Patricia A. McKillip is one of my favorite fantasy authors. Her work is always heavily symbolic and atmospheric. The writing is incredibly beautiful, but sometimes rather hard to understand. However, read several times, her books acquire a depth of meaning that many others lack. They are rather hard to remember-- like a dream.

SONG FOR THE BASILISK

Rook can remember nothing of his past save ashes and fire and an instrument, the piccochet. He grows up on an island of and for bards and reluctantly leaves after many years to search for his forgotten past. His quest takes him to the palace of the cruel ruling family of the land, the House Pellior. From then on, events take off, strange and wonderful.

THE BOOK OF ATRIX WOLFE

Magician Atrix Wolfe made a mistake once, a mistake that ruined the consort of the Queen of Summer. In shame, he wanders, sometimes as a wolf, sometimes as a human. He hid a book. long ago, of things that weren't. The book falls into the hands of a young prince...and Atrix must help him and regain his dangerous book. WINTER ROSE

In a lush, surreal retelling of Tam Lin with bits of The Twa Sisters, Rois finds herself strangely drawn to the new young man, Corbet Lynn. She slowly finds out that his family is cursed, and she must battle the Winter Queen for him to save him. Rois slowly loses herself slowly in a world of half-truths and dreams as she gets ever more deeply involved in Corbet's past.

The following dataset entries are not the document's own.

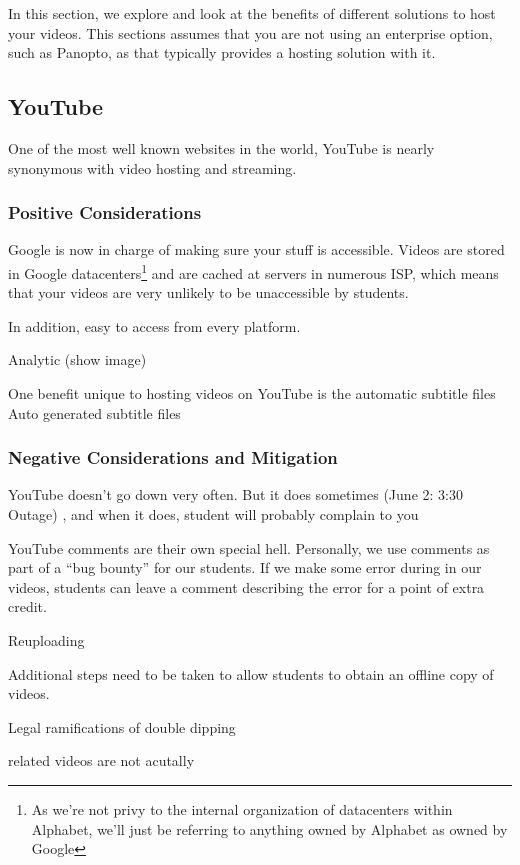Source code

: \documentclass[sigconf]{acmart}
\begin{document}
In this section, we explore and look at the benefits of different solutions to host your videos.  
This sections assumes that you are not using an enterprise option, such as Panopto, as that typically provides a hosting solution with it.

\subsection{YouTube}
One of the most well known websites in the world, YouTube is nearly synonymous with video hosting and streaming.


\subsubsection{Positive Considerations}
Google is now in charge of making sure your stuff is accessible.
Videos are stored in Google datacenters\footnote{As we're not privy to the internal organization of datacenters within Alphabet, we'll just be referring to anything owned by Alphabet as owned by Google} and are cached at servers in numerous ISP, which means that your videos are very unlikely to be unaccessible by students. 

In addition, easy to access from every platform.

Analytic  (show image)


One benefit unique to hosting videos on YouTube is the automatic subtitle files \cite{liao2013large}
Auto generated subtitle files


\subsubsection{Negative Considerations and Mitigation}
YouTube doesn't go down very often.  
But it does sometimes \cite{outage2018} (June 2: 3:30 Outage) \cite{outage2019}, and when it does, student will probably complain to you 

YouTube comments are their own special hell.
Personally, we use comments as part of a ``bug bounty'' for our students.
If we make some error during in our videos, students can leave a comment describing the error for a point of extra credit.

Reuploading

Additional steps need to be taken to allow students to obtain an offline copy of videos.

Legal ramifications of double dipping

related videos are not acutally 
\end{document}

THE FORGOTTEN BEASTS OF ELD

Sixteen year old Sybel lives a solitary life, isolated from everyone except the mysterious beasts that live with her. Her life is dramatically changed when a baby is brought under her care and she becomes entangled in the struggles between two houses.

Patricia A. McKillip has a new book out called The Tower at Stony Wood, which sounds very intricate and lovely.

Also, McKillip has written a praiseworthy trilogy called The Riddlemaster of Hed, a duet (The Sorceress and the Cygnet, The Cygnet and the Firebird). As usual, good and evil are never strictly defined; it is often impossible to categorize a character as one or the other.